Die sogenannte Mikrozirkulation bezeichnet den Blutfluss auf der kleinsten Ebene des Blutgefäss-Systems. Die Mikrozirkulation hat eine große Bedeutung für den menschlichen Organismus. Sie stellt ein wichtiges Blutreservoir dar, beeinflusst den Blutdruck, fördert den Wärmeaustausch und transportiert Sauerstoff und lebenswichtige Nährstoffe zu den Zellen.
In der Schwerelosigkeit herrschen besondere Umgebungsbedingungen. Es kommt hierbei zu den unterschiedlichsten Anpassungsreaktionen des menschlichen Organismus. Die Arbeit von Astronauten sowie Jetpiloten ist nicht nur körperlich sehr anstrengend, sondern erfordert auch ein hohes Maß an Konzentration und Genauigkeit. Nur ein exzellenter körperlicher und geistiger Gesundheitszustand erlaubt die Teilnahme an Projekten unter diesen Umgebungsbedingungen. Grundlage für eine effektive Versorgung aller Organe mit Sauerstoff und Nährstoffen ist ein funktionstüchtiges Herzkreislaufsystem.
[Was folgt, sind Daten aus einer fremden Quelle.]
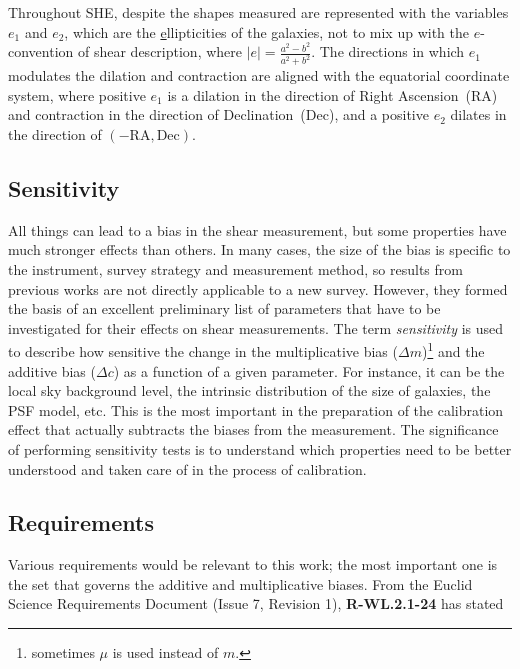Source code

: \documentclass[11pt]{EuclidVIS}
\numberwithin{table}{section}
\numberwithin{figure}{section}
\begin{document}
Throughout SHE, despite the shapes measured are represented with the variables $e_1$ and $e_2$, which are the
\underline{e}llipticities of the galaxies, not to mix up with the $e$-convention of shear
description, where $|e|=\frac{a^2 - b^2}{a^2 + b^2}$. The directions in which $e_1$ modulates the
dilation and contraction are aligned with the equatorial coordinate system, where positive $e_1$ is
a dilation in the direction of Right Ascension~(RA) and contraction in the direction of Declination~(Dec),
and a positive $e_2$ dilates in the direction of $(-\mathrm{RA}, \mathrm{Dec})$.

\subsection{Sensitivity}
All things can lead to a bias in the shear measurement, but some properties have much stronger
effects than others. In many cases, the size of the bias is specific to the instrument, survey
strategy and measurement method, so results from previous works are not directly applicable to a
new survey. However, they formed the basis of an excellent preliminary list of parameters that
have to be investigated for their effects on shear measurements. The term \textit{sensitivity} is
used to describe how sensitive the change in the multiplicative bias ($\Delta m$)\footnote{sometimes
$\mu$ is used instead of $m$.} and the additive
bias ($\Delta c$) as a function of a given parameter. For instance, it can be the local sky
background level, the intrinsic distribution of the size of galaxies, the PSF model, etc.  This is
the most important in the preparation of the calibration effect that actually subtracts the biases
from the measurement. The significance of performing sensitivity tests is to understand which
properties need to be better understood and taken care of in the process of calibration.

\subsection{Requirements}
Various requirements would be relevant to this work; the most important one is the set that governs
the additive and multiplicative biases. From the Euclid Science Requirements Document (Issue 7,
Revision 1), \textbf{R-WL.2.1-24} has stated
\end{document}

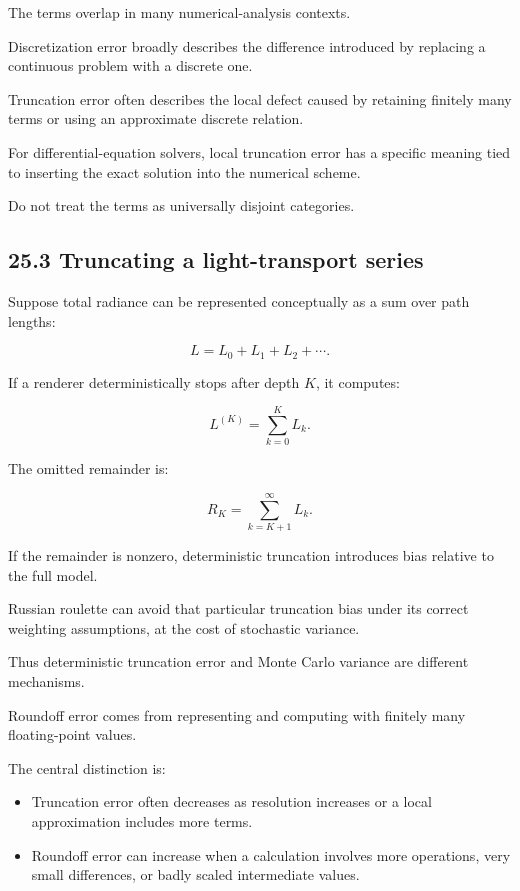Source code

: The terms overlap in many numerical-analysis contexts.

Discretization error broadly describes the difference introduced by replacing a continuous problem with a discrete one.

Truncation error often describes the local defect caused by retaining finitely many terms or using an approximate discrete relation.

For differential-equation solvers, local truncation error has a specific meaning tied to inserting the exact solution into the numerical scheme.

Do not treat the terms as universally disjoint categories.

\subsection{25.3 Truncating a light-transport series}\label{02-foundations-ii-ch029-truncating-a-light-transport-series}

Suppose total radiance can be represented conceptually as a sum over path lengths:

\[ L=L_0+L_1+L_2+\cdots. \]

If a renderer deterministically stops after depth \(K\), it computes:

\[ L^{(K)}=\sum_{k=0}^{K}L_k. \]

The omitted remainder is:

\[ \boxed{ R_K=\sum_{k=K+1}^{\infty}L_k }. \]

If the remainder is nonzero, deterministic truncation introduces bias relative to the full model.

Russian roulette can avoid that particular truncation bias under its correct weighting assumptions, at the cost of stochastic variance.

Thus deterministic truncation error and Monte Carlo variance are different mechanisms.

Roundoff error comes from representing and computing with finitely many floating-point values.

The central distinction is:

\begin{itemize}
\tightlist
\item
  Truncation error often decreases as resolution increases or a local approximation includes more terms.
\item
  Roundoff error can increase when a calculation involves more operations, very small differences, or badly scaled intermediate values.
\end{itemize}

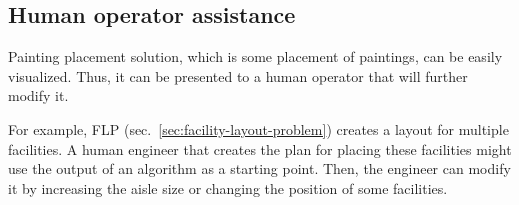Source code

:\subsection{Human operator assistance}\label{subsec:human-operator-assistance}
Painting placement solution, which is some placement of paintings, can be easily visualized.
Thus, it can be presented to a human operator that will further modify it.

For example, FLP (sec.~\ref{sec:facility-layout-problem}) creates a layout for multiple facilities.
A human engineer that creates the plan for placing these facilities might use the output of an algorithm as a starting point.
Then, the engineer can modify it by increasing the aisle size or changing the position of some facilities.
Wie oben beschrieben, bezeichnet die Mikrozirkulation genau die Ebene des menschlichen Herzkreislaufsystems, auf der der Austausch eben dieser Nährstoffe statt findet. Eine funktionstüchtige Mikrozirkulation ist Voraussetzung für ein funktionstüchtiges Herzkreislaufsystem.
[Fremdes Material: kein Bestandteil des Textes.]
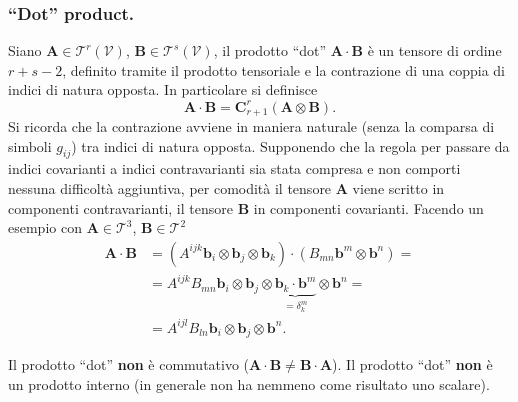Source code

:  \subsubsection{``Dot'' product.} Siano $\bm{A} \in \mathcal{T}^r(\mathcal{V})$, $\bm{B} \in \mathcal{T}^s(\mathcal{V})$, il
 prodotto ``dot'' $\bm{A} \cdot \bm{B}$ è un tensore di ordine $r+s-2$, definito tramite il prodotto tensoriale e la contrazione
 di una coppia di indici di natura opposta.
 In particolare si definisce 
 \begin{equation}
  \bm{A} \cdot \bm{B} = \bm{C}^{r}_{r+1} (\bm{A} \otimes \bm{B}) .
 \end{equation}
 Si ricorda che la contrazione avviene in maniera naturale (senza la comparsa di simboli $g_{ij}$) tra indici di natura opposta. Supponendo che la regola per passare da indici
 covarianti a indici contravarianti sia stata compresa e non comporti nessuna difficoltà aggiuntiva, per comodità il tensore
 $\bm{A}$ viene scritto in componenti contravarianti, il tensore $\bm{B}$ in componenti covarianti. Facendo un esempio con
 $\bm{A} \in \mathcal{T}^3$, $\bm{B} \in \mathcal{T}^2$
 \begin{equation}
 \begin{aligned}
  \bm{A} \cdot \bm{B} & = (A^{ijk} \bm{b}_i \otimes \bm{b}_j \otimes \bm{b}_k) \cdot (B_{mn} \bm{b}^m \otimes \bm{b}^n) = \\
     & = A^{ijk} B_{mn} \bm{b}_i \otimes \bm{b}_j \otimes \underbrace{\bm{b}_k \cdot \bm{b}^m}_{=\delta_k^m} \otimes \bm{b}^n = \\
   & = A^{ijl} B_{ln} \bm{b}_i \otimes \bm{b}_j \otimes \bm{b}^n .
 \end{aligned}
 \end{equation}
%
\begin{remark}
 Il prodotto ``dot'' \textbf{non} è commutativo ($\bm{A} \cdot \bm{B} \neq \bm{B} \cdot \bm{A}$).
 Il prodotto ``dot'' \textbf{non} è un prodotto interno (in generale non ha nemmeno come risultato uno scalare).
\end{remark}
 
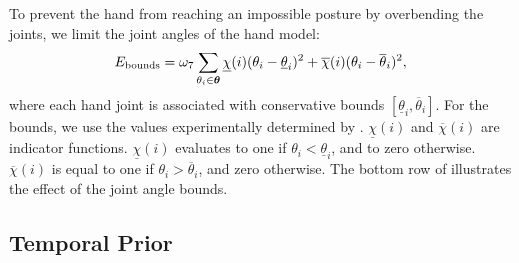 To prevent the hand from reaching an impossible posture by overbending the joints, we limit the joint angles of the hand model:
\begin{equation}
   E_{\text{bounds}} = \omega_7 \sum_{\theta_i \in \boldsymbol{\theta}}
        \underline{\chi}(i)(\theta_i - \underline{\theta}_i)^2
            +
        \overline{\chi}(i)(\theta_i - \overline{\theta}_i)^2,
        \label{eq:bound}
\end{equation}
%
where each hand joint is associated with conservative bounds $\left[ \underline{\theta}_i,\overline{\theta}_i\right]$. For the bounds, we use the values experimentally determined by \cite{chan1995weighted}.  {$\underline{\chi}(i)$} and {$\overline{\chi}(i)$} are indicator functions. {$\underline{\chi}(i)$} evaluates to one if $\theta_i < \underline{\theta}_i$, and to zero otherwise. $\overline{\chi}(i)$ is equal to one if $\theta_i > \overline{\theta}_i$, and  zero otherwise.
The bottom row of  illustrates the effect of the joint angle bounds.






\subsection*{Temporal Prior}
Unsere Forschungsvorarbeiten bei kritisch kranken Patienten auf Intensivstation haben gezeigt, dass die Messung der Mikrozirkulation am Zungengrund Rückschlüsse auf die Gesamt-Durchblutung und Kreislaufsituation des Patienten zulässt. Zu den weltweit modernsten Methoden der Messung der Mikrozirkulation gehört die sogenannte Intravitalmikroskopie mittels des Microscan®-Mikroskops. Dies ist ein spezielles Hand-Mikroskop, etwa der Grösse eines modernen Smartphones. Verbunden mit einem handlichen Tablet können hiermit Bilder der Zungengrund-Durchblutung als Video-Format in Echtzeit angezeigt und abgespeichert werden. Aufgrund der hochkomplexen zu Grunde liegenden Software dauert dieser Vorgang nur wenige Sekunden. Diese Methodik ist weltweit einzigartig. Im klinischen Einsatz im Rahmen unserer Vorarbeiten, wie oben beschrieben, hat sich diese Methode zur Einschätzung der Kreislaufsituation bereits bewährt und vielversprechende Ergebnisse gezeigt.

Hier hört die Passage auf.